**Material supplied**
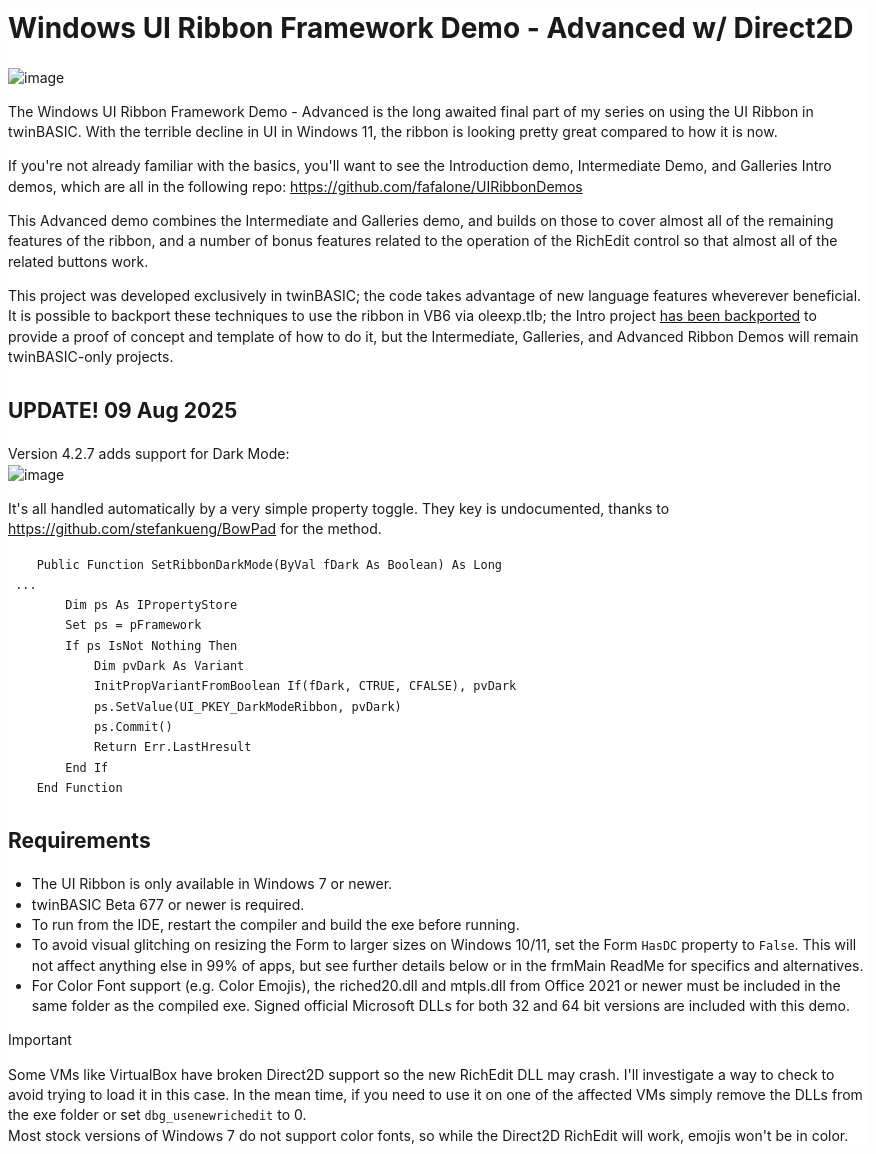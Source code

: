 # Windows UI Ribbon Framework Demo - Advanced w/ Direct2D

![image](https://github.com/user-attachments/assets/dfcb79a6-04a3-4fc6-836a-4d5dad33cb2d)

The Windows UI Ribbon Framework Demo - Advanced is the long awaited final part of my series on using the UI Ribbon in twinBASIC. With the terrible decline in UI in Windows 11, the ribbon is looking pretty great compared to how it is now.

If you're not already familiar with the basics, you'll want to see the Introduction demo, Intermediate Demo, and Galleries Intro demos, which are all in the following repo: https://github.com/fafalone/UIRibbonDemos

This Advanced demo combines the Intermediate and Galleries demo, and builds on those to cover almost all of the remaining features of the ribbon, and a number of bonus features related to the operation of the RichEdit control so that almost all of the related buttons work. 

This project was developed exclusively in twinBASIC; the code takes advantage of new language features wheverever beneficial. It is possible to backport these techniques to use the ribbon in VB6 via oleexp.tlb; the Intro project [has been backported](https://www.vbforums.com/showthread.php?t=900815) to provide a proof of concept and template of how to do it, but the Intermediate, Galleries, and Advanced Ribbon Demos will remain twinBASIC-only projects.

## UPDATE! 09 Aug 2025
Version 4.2.7 adds support for Dark Mode:\
<img width="938" height="144" alt="image" src="https://github.com/user-attachments/assets/3187b630-ea04-466e-8c6b-57c25f43ce4e" />

It's all handled automatically by a very simple property toggle. They key is undocumented, thanks to https://github.com/stefankueng/BowPad for the method.

```vba
    Public Function SetRibbonDarkMode(ByVal fDark As Boolean) As Long 
 ...
        Dim ps As IPropertyStore
        Set ps = pFramework
        If ps IsNot Nothing Then
            Dim pvDark As Variant
            InitPropVariantFromBoolean If(fDark, CTRUE, CFALSE), pvDark
            ps.SetValue(UI_PKEY_DarkModeRibbon, pvDark)
            ps.Commit()
            Return Err.LastHresult
        End If
    End Function
```

## Requirements
- The UI Ribbon is only available in Windows 7 or newer. 
- twinBASIC Beta 677 or newer is required. 
- To run from the IDE, restart the compiler and build the exe before running. 
- To avoid visual glitching on resizing the Form to larger sizes on Windows 10/11, set the Form `HasDC` property to  `False`. This will not affect anything else in 99% of apps, but see further details below or in the frmMain ReadMe for specifics and alternatives. 
- For Color Font support (e.g. Color Emojis), the riched20.dll and mtpls.dll from Office 2021 or newer must be included in the same folder as the compiled exe. Signed official Microsoft DLLs for both 32 and 64 bit versions are included with this demo.  
> [!IMPORTANT]
> Some VMs like VirtualBox have broken Direct2D support so the new RichEdit DLL may crash. I'll investigate a way to check to avoid trying to load it in this case. In the mean time, if you need to use it on one of the affected VMs simply remove the DLLs from the exe folder or set `dbg_usenewrichedit` to 0.\
Most stock versions of Windows 7 do not support color fonts, so while the Direct2D RichEdit will work, emojis won't be in color.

**Task requirements**
Output each of the lines above exactly, apart from the images.

**Answer to this problem**
Source code

: # Windows UI Ribbon Framework Demo - Advanced w/ Direct2D

![image](https://github.com/user-attachments/assets/dfcb79a6-04a3-4fc6-836a-4d5dad33cb2d)

The Windows UI Ribbon Framework Demo - Advanced is the long awaited final part of my series on using the UI Ribbon in twinBASIC. With the terrible decline in UI in Windows 11, the ribbon is looking pretty great compared to how it is now.

If you're not already familiar with the basics, you'll want to see the Introduction demo, Intermediate Demo, and Galleries Intro demos, which are all in the following repo: https://github.com/fafalone/UIRibbonDemos

This Advanced demo combines the Intermediate and Galleries demo, and builds on those to cover almost all of the remaining features of the ribbon, and a number of bonus features related to the operation of the RichEdit control so that almost all of the related buttons work. 

This project was developed exclusively in twinBASIC; the code takes advantage of new language features wheverever beneficial. It is possible to backport these techniques to use the ribbon in VB6 via oleexp.tlb; the Intro project [has been backported](https://www.vbforums.com/showthread.php?t=900815) to provide a proof of concept and template of how to do it, but the Intermediate, Galleries, and Advanced Ribbon Demos will remain twinBASIC-only projects.

## UPDATE! 09 Aug 2025
Version 4.2.7 adds support for Dark Mode:\
<img width="938" height="144" alt="image" src="https://github.com/user-attachments/assets/3187b630-ea04-466e-8c6b-57c25f43ce4e" />

It's all handled automatically by a very simple property toggle. They key is undocumented, thanks to https://github.com/stefankueng/BowPad for the method.

```vba
    Public Function SetRibbonDarkMode(ByVal fDark As Boolean) As Long 
 ...
        Dim ps As IPropertyStore
        Set ps = pFramework
        If ps IsNot Nothing Then
            Dim pvDark As Variant
            InitPropVariantFromBoolean If(fDark, CTRUE, CFALSE), pvDark
            ps.SetValue(UI_PKEY_DarkModeRibbon, pvDark)
            ps.Commit()
            Return Err.LastHresult
        End If
    End Function
```

## Requirements
- The UI Ribbon is only available in Windows 7 or newer. 
- twinBASIC Beta 677 or newer is required. 
- To run from the IDE, restart the compiler and build the exe before running. 
- To avoid visual glitching on resizing the Form to larger sizes on Windows 10/11, set the Form `HasDC` property to  `False`. This will not affect anything else in 99% of apps, but see further details below or in the frmMain ReadMe for specifics and alternatives. 
- For Color Font support (e.g. Color Emojis), the riched20.dll and mtpls.dll from Office 2021 or newer must be included in the same folder as the compiled exe. Signed official Microsoft DLLs for both 32 and 64 bit versions are included with this demo.  
> [!IMPORTANT]
> Some VMs like VirtualBox have broken Direct2D support so the new RichEdit DLL may crash. I'll investigate a way to check to avoid trying to load it in this case. In the mean time, if you need to use it on one of the affected VMs simply remove the DLLs from the exe folder or set `dbg_usenewrichedit` to 0.\
Most stock versions of Windows 7 do not support color fonts, so while the Direct2D RichEdit will work, emojis won't be in color.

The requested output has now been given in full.